Siddharta Gautama
According to the Buddhist tradition, the historical Buddha Siddharta Gautama was born to the Shakya clan that belonged to the Hindu warrior caste (Kshatriya), at the beginning of the Magadha period (546–324 BCE), in the plains of Lumbini, Southern Nepal. He is also known as the Shakyamuni (literally "The sage of the Shakya clan").
After an early life of luxury under the protection of his father, the king of Kapilavastu (later to be incorporated into the state of Magadha), Siddharta Gautama entered into contact with the realities of the world and concluded that real life was about unbearable and inescapable suffering and sorrow. Siddharta Gautama renounced his meaningless life of luxury to became an ascetic. He ultimately decided that asceticism was also meaningless, and instead chose a middle way, a path of moderation away from the extremes of self-indulgence and self-mortification.

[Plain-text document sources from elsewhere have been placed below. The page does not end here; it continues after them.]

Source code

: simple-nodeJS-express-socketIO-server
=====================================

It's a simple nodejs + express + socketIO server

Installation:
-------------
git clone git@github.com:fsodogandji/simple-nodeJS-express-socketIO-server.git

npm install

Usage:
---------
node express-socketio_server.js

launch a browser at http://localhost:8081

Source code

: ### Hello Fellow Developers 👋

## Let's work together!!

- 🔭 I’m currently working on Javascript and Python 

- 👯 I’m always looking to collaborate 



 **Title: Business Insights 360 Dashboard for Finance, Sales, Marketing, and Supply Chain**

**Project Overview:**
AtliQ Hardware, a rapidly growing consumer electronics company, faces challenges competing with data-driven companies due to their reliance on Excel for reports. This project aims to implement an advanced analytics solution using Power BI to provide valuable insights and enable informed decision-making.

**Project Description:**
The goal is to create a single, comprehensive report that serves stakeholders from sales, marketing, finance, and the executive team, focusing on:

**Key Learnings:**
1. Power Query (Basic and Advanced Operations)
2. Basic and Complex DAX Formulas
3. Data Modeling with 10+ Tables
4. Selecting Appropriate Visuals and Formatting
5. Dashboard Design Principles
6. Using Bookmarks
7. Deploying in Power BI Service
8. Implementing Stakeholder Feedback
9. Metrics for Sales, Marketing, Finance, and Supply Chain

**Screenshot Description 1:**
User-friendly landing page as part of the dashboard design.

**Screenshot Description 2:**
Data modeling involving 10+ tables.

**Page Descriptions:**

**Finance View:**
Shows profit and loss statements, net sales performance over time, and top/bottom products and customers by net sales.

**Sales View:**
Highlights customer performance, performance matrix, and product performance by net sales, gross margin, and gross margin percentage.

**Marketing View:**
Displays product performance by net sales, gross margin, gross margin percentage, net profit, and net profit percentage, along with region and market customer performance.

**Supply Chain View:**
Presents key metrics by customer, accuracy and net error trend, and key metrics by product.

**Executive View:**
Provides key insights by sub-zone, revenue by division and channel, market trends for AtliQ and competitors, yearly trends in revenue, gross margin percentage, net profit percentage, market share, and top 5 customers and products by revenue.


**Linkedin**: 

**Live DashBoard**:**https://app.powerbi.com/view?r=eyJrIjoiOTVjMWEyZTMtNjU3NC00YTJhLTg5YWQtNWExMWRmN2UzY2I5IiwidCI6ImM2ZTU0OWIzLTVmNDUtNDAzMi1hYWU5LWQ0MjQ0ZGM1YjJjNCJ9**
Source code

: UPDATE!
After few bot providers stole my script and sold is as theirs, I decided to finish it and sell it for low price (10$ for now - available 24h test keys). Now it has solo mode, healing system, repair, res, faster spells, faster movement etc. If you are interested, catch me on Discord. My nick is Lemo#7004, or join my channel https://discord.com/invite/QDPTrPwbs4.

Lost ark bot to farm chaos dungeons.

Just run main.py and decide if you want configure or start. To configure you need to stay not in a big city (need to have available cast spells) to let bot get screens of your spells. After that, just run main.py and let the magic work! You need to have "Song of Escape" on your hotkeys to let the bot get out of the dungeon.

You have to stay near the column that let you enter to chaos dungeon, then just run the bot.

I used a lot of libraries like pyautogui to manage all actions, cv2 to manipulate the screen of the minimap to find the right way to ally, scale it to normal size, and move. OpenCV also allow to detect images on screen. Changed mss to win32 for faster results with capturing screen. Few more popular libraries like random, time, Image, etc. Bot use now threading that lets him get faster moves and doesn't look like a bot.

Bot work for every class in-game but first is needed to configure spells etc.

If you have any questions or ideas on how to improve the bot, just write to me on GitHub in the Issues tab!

Under a fig tree, now known as the Bodhi tree, Siddharta Gautama vowed never to leave the position until he found Truth. At the age of 35, he attained Enlightenment. He was then known as Gautama Buddha, or simply "The Buddha", which means "the awakened one".
For the remaining 45 years of his life, Siddharta Gautama travelled the Gangetic Plain of central India (region of the Ganges/Ganga river and its tributaries), teaching his doctrine and discipline to an extremely diverse range of people.
The Buddha's reluctance to name a successor or to formalise his doctrine led to the emergence of many movements during the next 400 years: first the schools of Nikaya Buddhism, of which only Theravada remains today, and then the formation of Mahayana, a pan-Buddhist movement based on the acceptance of new scriptures.